Talking with Kids About Sex… is a Crime?
I have been thinking, thinking, thinking about a story my husband recently told me about a new person – we’ll call him Bob – he met in his meditation class who has gone through a horrific experience I am having trouble making sense of.
Bob is a divorcee, having sought the separation from his wife due to their differences in sexual worldviews. Bob enjoys monogamy and his ex-wife preferred a swinger lifestyle. Bob tried it to please his wife but didn’t enjoy it. Their feelings were strong enough on this that they separated. Bob has a nine year old daughter who he shared custody with and she asked him after the divorce why he and her mom were no longer together. He was honest and explained what the issue was. The daughter went to her mother to confront/continue the conversation started with Bob and mom was outraged. Mom took her anger to Child Protective Services and the police. Bob was arrested, he plea bargained to AVOID JAIL TIME and …. are you ready? … his daughter was taken from him for a full year, he is now a permanent member of the registry of sex offenders, AND he was required to approach all of his neighbors to tell them that he is a registered sex offender.
This sits with me as a seriously fucked up situation on so many levels, the least of which is a dad trying to explain to his daughter why he and mommy are no longer together. At the heart of this dysfunctional mess is a family community and, of course, a broad culture of people that are 1) so comfortable with sex that they will recognize personal desire for sexual pleasure and act on it, but yet 2) be so uncomfortable with their action that they can’t or won’t find natural, easy ways of sharing their developing worldviews with their children.
When did we come to believe that kids have no ability to comprehend sex, experience sexual desire, sexual pleasure, wonder how we got here in the first place and what mommy and daddy do with each other behind closed doors or when they make those funny noises? When my kids were wee ones, they were following me into the bathroom nearly every time I went. They naturally had questions about anatomy, menses and the whys and wherefores associated with them. They witnessed animals humping and kittens being born. Heck, my oldest saw both his sister and brother being born and my daughter and he spent half my labor with #3 in bed with me. We had a family bed – for the uninitiated that means we all shared the same bed at night – and yes, my husband and I had sex in the same bed that our children slept in! (That’s for another blog post.) My kids had so many questions about sex, procreation, birthing, etc. by the time they were 4 that they were putting condoms on bananas to see how some folks prevent pregnancy.

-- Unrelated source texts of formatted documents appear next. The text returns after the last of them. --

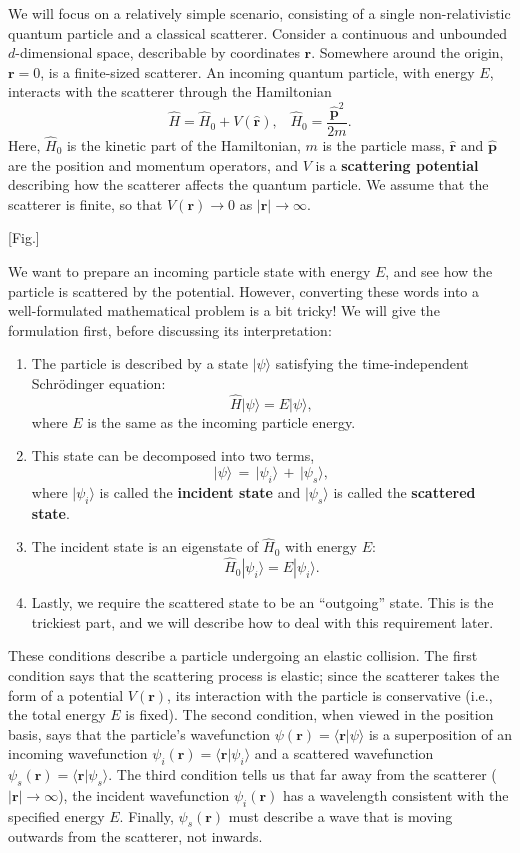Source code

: \documentclass[pra,11pt]{revtex4}
\begin{document}
We will focus on a relatively simple scenario, consisting of a single
non-relativistic quantum particle and a classical scatterer.  Consider
a continuous and unbounded $d$-dimensional space, describable by
coordinates $\mathbf{r}$.  Somewhere around the origin, $\mathbf{r} =
0$, is a finite-sized scatterer.  An incoming quantum particle, with
energy $E$, interacts with the scatterer through the Hamiltonian
$$\hat{H} = \hat{H}_0 + V(\hat{\mathbf{r}}), \;\;\; \hat{H}_0 = \frac{\hat{\mathbf{p}}^2}{2m}.$$
Here, $\hat{H}_0$ is the kinetic part of the Hamiltonian, $m$ is the
particle mass, $\hat{\mathbf{r}}$ and $\hat{\mathbf{p}}$ are the
position and momentum operators, and $V$ is a \textbf{scattering
  potential} describing how the scatterer affects the quantum
particle.  We assume that the scatterer is finite, so that
$V(\mathbf{r}) \rightarrow 0$ as $|\mathbf{r}| \rightarrow \infty$.

[Fig.]

We want to prepare an incoming particle state with energy $E$, and see
how the particle is scattered by the potential.  However, converting
these words into a well-formulated mathematical problem is a bit
tricky!  We will give the formulation first, before discussing its
interpretation:
\begin{enumerate}
\item 
The particle is described by a state $|\psi\rangle$ satisfying
the time-independent Schr\"odinger equation:
$$\hat{H} |\psi\rangle = E |\psi\rangle,$$
where $E$ is the same as the incoming particle energy.  

\item
This state can be decomposed into two terms,
$$|\psi\rangle \,=\, |\psi_i\rangle \,+\, |\psi_s\rangle,$$
where $|\psi_i\rangle$ is called the \textbf{incident state} and
$|\psi_s\rangle$ is called the \textbf{scattered state}.  

\item
The incident state is an eigenstate of $\hat{H}_0$ with energy $E$:
$$\hat{H}_0 |\psi_i\rangle = E |\psi_i\rangle.$$

\item
Lastly, we require the scattered state to be an ``outgoing'' state.
This is the trickiest part, and we will describe how to deal with this
requirement later.
\end{enumerate}
These conditions describe a particle undergoing an elastic collision.
The first condition says that the scattering process is elastic; since
the scatterer takes the form of a potential $V(\mathbf{r})$, its
interaction with the particle is conservative (i.e., the total energy
$E$ is fixed).  The second condition, when viewed in the position
basis, says that the particle's wavefunction $\psi(\mathbf{r}) =
\langle \mathbf{r} |\psi\rangle$ is a superposition of an incoming
wavefunction $\psi_i(\mathbf{r}) = \langle \mathbf{r} |\psi_i\rangle$
and a scattered wavefunction $\psi_s(\mathbf{r}) = \langle \mathbf{r}
|\psi_s\rangle$.  The third condition tells us that far away from the
scatterer ($|\mathbf{r}|\rightarrow \infty$), the incident
wavefunction $\psi_i(\mathbf{r})$ has a wavelength consistent with the
specified energy $E$.  Finally, $\psi_s(\mathbf{r})$ must describe
a wave that is moving outwards from the scatterer, not inwards.
\end{document}
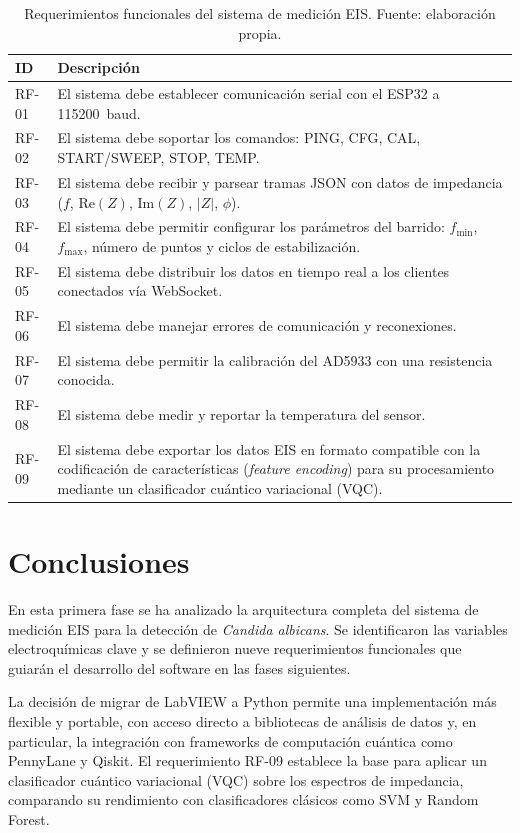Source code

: \documentclass[11pt,a4paper,spanish]{book}
\begin{document}
\begin{table}[h]
	\centering
	\begin{tabular}{l p{10cm}}
		\hline\hline
		ID & Descripci\'{o}n \\ [0.5ex]
		\hline
		RF-01 & El sistema debe establecer comunicaci\'{o}n serial con el ESP32 a 115200~baud. \\
		RF-02 & El sistema debe soportar los comandos: PING, CFG, CAL, START/SWEEP, STOP, TEMP. \\
		RF-03 & El sistema debe recibir y parsear tramas JSON con datos de impedancia ($f$, $\mathrm{Re}(Z)$, $\mathrm{Im}(Z)$, $|Z|$, $\phi$). \\
		RF-04 & El sistema debe permitir configurar los par\'{a}metros del barrido: $f_{\min}$, $f_{\max}$, n\'{u}mero de puntos y ciclos de estabilizaci\'{o}n. \\
		RF-05 & El sistema debe distribuir los datos en tiempo real a los clientes conectados v\'{i}a WebSocket. \\
		RF-06 & El sistema debe manejar errores de comunicaci\'{o}n y reconexiones. \\
		RF-07 & El sistema debe permitir la calibraci\'{o}n del AD5933 con una resistencia conocida. \\
		RF-08 & El sistema debe medir y reportar la temperatura del sensor. \\
		RF-09 & El sistema debe exportar los datos EIS en formato compatible con la codificaci\'{o}n de caracter\'{i}sticas (\textit{feature encoding}) para su procesamiento mediante un clasificador cu\'{a}ntico variacional (VQC). \\
		\hline
	\end{tabular}
	\caption[Requerimientos funcionales]{Requerimientos funcionales del sistema de medici\'{o}n EIS. Fuente: elaboraci\'{o}n propia.}
	\label{tab:reqs}
\end{table}


\chapter{Conclusiones}

En esta primera fase se ha analizado la arquitectura completa del sistema de medici\'{o}n EIS para la detecci\'{o}n de \textit{Candida albicans}. Se identificaron las variables electroqu\'{i}micas clave y se definieron nueve requerimientos funcionales que guiar\'{a}n el desarrollo del software en las fases siguientes.

La decisi\'{o}n de migrar de LabVIEW a Python permite una implementaci\'{o}n m\'{a}s flexible y portable, con acceso directo a bibliotecas de an\'{a}lisis de datos y, en particular, la integraci\'{o}n con frameworks de computaci\'{o}n cu\'{a}ntica como PennyLane y Qiskit. El requerimiento RF-09 establece la base para aplicar un clasificador cu\'{a}ntico variacional (VQC) sobre los espectros de impedancia, comparando su rendimiento con clasificadores cl\'{a}sicos como SVM y Random Forest.
\end{document}

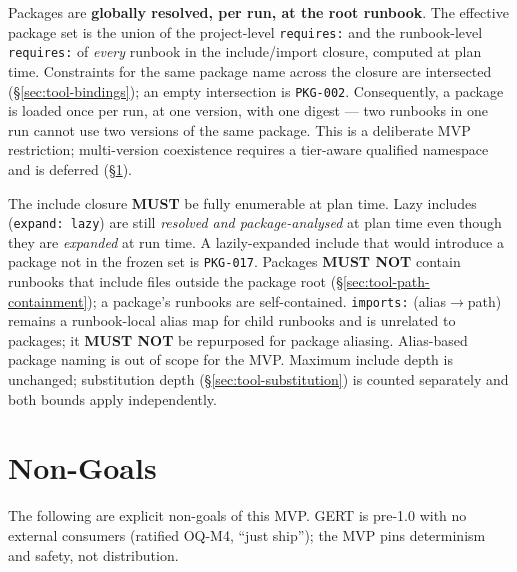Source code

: Packages are \textbf{globally resolved, per run, at the root runbook}. The
effective package set is the union of the project-level \texttt{requires:}
and the runbook-level \texttt{requires:} of \emph{every} runbook in the
include/import closure, computed at plan time. Constraints for the same
package name across the closure are intersected
(\S\ref{sec:tool-bindings}); an empty intersection is \texttt{PKG-002}.
Consequently, a package is loaded once per run, at one version, with one
digest --- two runbooks in one run cannot use two versions of the same
package. This is a deliberate MVP restriction; multi-version coexistence
requires a tier-aware qualified namespace and is deferred
(\S\ref{sec:tool-packages-nongoals}).

The include closure \textbf{MUST} be fully enumerable at plan time. Lazy
includes (\texttt{expand: lazy}) are still \emph{resolved and
package-analysed} at plan time even though they are \emph{expanded} at run
time. A lazily-expanded include that would introduce a package not in the
frozen set is \texttt{PKG-017}. Packages \textbf{MUST NOT} contain runbooks
that include files outside the package root (\S\ref{sec:tool-path-containment});
a package's runbooks are self-contained. \texttt{imports:} (alias$\to$path)
remains a runbook-local alias map for child runbooks and is unrelated to
packages; it \textbf{MUST NOT} be repurposed for package aliasing.
Alias-based package naming is out of scope for the MVP. Maximum include
depth is unchanged; substitution depth (\S\ref{sec:tool-substitution}) is
counted separately and both bounds apply independently.

\section{Non-Goals}
\label{sec:tool-packages-nongoals}

The following are explicit non-goals of this MVP. GERT is pre-1.0 with no
external consumers (ratified OQ-M4, ``just ship''); the MVP pins determinism
and safety, not distribution.

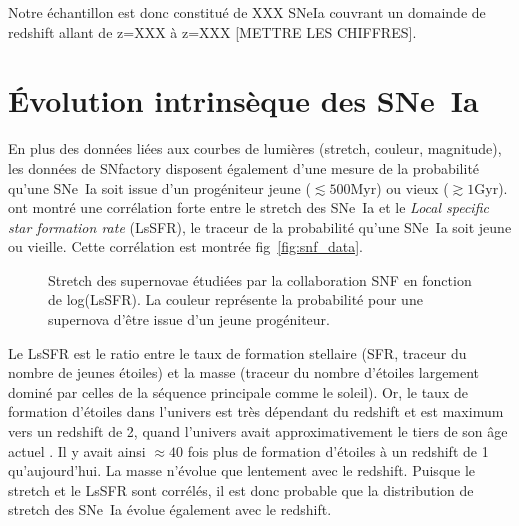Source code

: \documentclass[a4paper, 12pt, svgnames]{article}
\newcommand{\mr}[1]{{\textcolor[rgb]{0.80,0.10,0.1}{#1}}}
\begin{document}
\mr{Notre échantillon est donc constitué de XXX SNeIa couvrant un domainde de redshift allant de z=XXX à z=XXX [METTRE LES CHIFFRES].}

\section{Évolution intrinsèque des SNe~Ia}\label{sec:stretchevol}

En plus des données liées aux courbes de lumières (stretch, couleur, magnitude),
les données de SNfactory disposent également d'une mesure de la probabilité
qu'une SNe~Ia soit issue d'un progéniteur jeune ($\lesssim 500 \mathrm{Myr}$) ou
vieux ($\gtrsim 1 \mathrm{Gyr}$). \cite{rigault_strong_2018} ont montré une
corrélation forte entre le stretch des SNe~Ia et le \textit{Local specific star
formation rate} (LsSFR), le traceur de la probabilité qu'une SNe~Ia soit jeune
ou vieille. Cette corrélation est montrée fig~\ref{fig:snf_data}.

\begin{figure}[htbp!]
    \centering
    \captionsetup{justification=centering}
    \caption{Stretch des supernovae étudiées par la collaboration SNF en
    fonction de log(LsSFR). La couleur représente la probabilité pour une
supernova d'être issue d'un jeune progéniteur.}
\end{figure}

Le LsSFR est le ratio entre le taux de formation stellaire (SFR, traceur du
nombre de jeunes étoiles) et la masse (traceur du nombre d'étoiles largement
dominé par celles de la séquence principale comme le soleil). Or, le taux de
formation d'étoiles dans l'univers est très dépendant du redshift et est maximum
vers un redshift de 2, quand l'univers avait approximativement le tiers de son
âge actuel \cite{madau_cosmic_2014}. Il y avait ainsi $\approx40$ fois plus de
formation d'étoiles à un redshift de 1 qu'aujourd'hui. La masse n'évolue que
lentement avec le redshift. Puisque le stretch et le LsSFR sont corrélés, il est
donc probable que la distribution de stretch des SNe~Ia évolue également avec le
redshift.
\end{document}
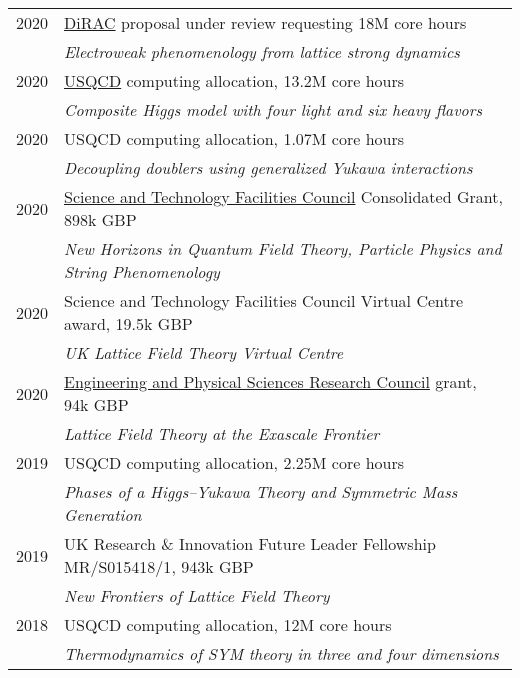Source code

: \documentclass[10 pt]{article}
\begin{document}
\vspace{-12 pt} %
\begin{tabular}[t]{cl}
  2020 & \href{https://dirac.ac.uk}{DiRAC} proposal under review requesting 18M core hours                    \\ %
       & \textit{Electroweak phenomenology from lattice strong dynamics}                                      \\[6 pt]
  2020 & \href{http://www.usqcd.org}{USQCD} computing allocation, 13.2M core hours                            \\ %
       & \textit{Composite Higgs model with four light and six heavy flavors}                                 \\[6 pt]
  2020 & USQCD computing allocation, 1.07M core hours                                                         \\ %
       & \textit{Decoupling doublers using generalized Yukawa interactions}                                   \\[6 pt]
  2020 & \href{https://stfc.ukri.org}{Science and Technology Facilities Council} Consolidated Grant, 898k GBP \\
       & \textit{New Horizons in Quantum Field Theory, Particle Physics and String Phenomenology}             \\[6 pt]
  2020 & Science and Technology Facilities Council Virtual Centre award, 19.5k GBP                            \\
       & \textit{UK Lattice Field Theory Virtual Centre}                                                      \\[6 pt]
  2020 & \href{https://epsrc.ukri.org}{Engineering and Physical Sciences Research Council} grant, 94k GBP     \\
       & \textit{Lattice Field Theory at the Exascale Frontier}                                               \\[6 pt]
  2019 & USQCD computing allocation, 2.25M core hours                                                         \\ %
       & \textit{Phases of a Higgs--Yukawa Theory and Symmetric Mass Generation}                              \\[6 pt]
  2019 & UK Research \& Innovation Future Leader Fellowship {MR/S015418/1}, 943k GBP                          \\
       & \textit{New Frontiers of Lattice Field Theory}                                                       \\[6 pt]
  2018 & USQCD computing allocation, 12M core hours                                                           \\ %
       & \textit{Thermodynamics of SYM theory in three and four dimensions}                                   \\
\end{tabular}
\end{document}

No matter what a parent’s sexual preferences are, what’s the value of keeping it secret from one’s children? FEAR should never be a motivator for behavior, and even though we know it often is, it can never result in authentic joy or contentment. OWN your choices, KNOW that you have a right to want what you want, SEEK fulfillment of your deepest desires and LIVE with it. Life is supposed to FEEL good. When one learns that feeling good is where it’s at, everything else eases up, life becomes stress free, or at least much less stressful. When life becomes easy, flowing, natural, communication becomes likewise so.
I couldn’t believe it when you shared this story with me. I am struck on so many different aspects. A mother was so ashamed of her sexual exploration and desires that she wasn’t able to a) share this with her child in her own right but b) called CPS because her ex-husband did? Since when can we be prosecuted for being honest with our kids? How is separating a father from his daughter for one year somehow deemed an appropriate punishment? I wonder if there is more to this story…
But addressing the information that we have… I understand that there are strong views about what is deemed appropriate and what is considered deviant sexual behavior in our culture. I get that. But we’re rethinking everything, right? So here goes. What people do in their private lives with other consenting adults in a pleasurable way is not my business, nor is it yours (unless they want you know). I do feel, though, that in consciously creating children, we are bound to support their psychological, emotional, and physical growth.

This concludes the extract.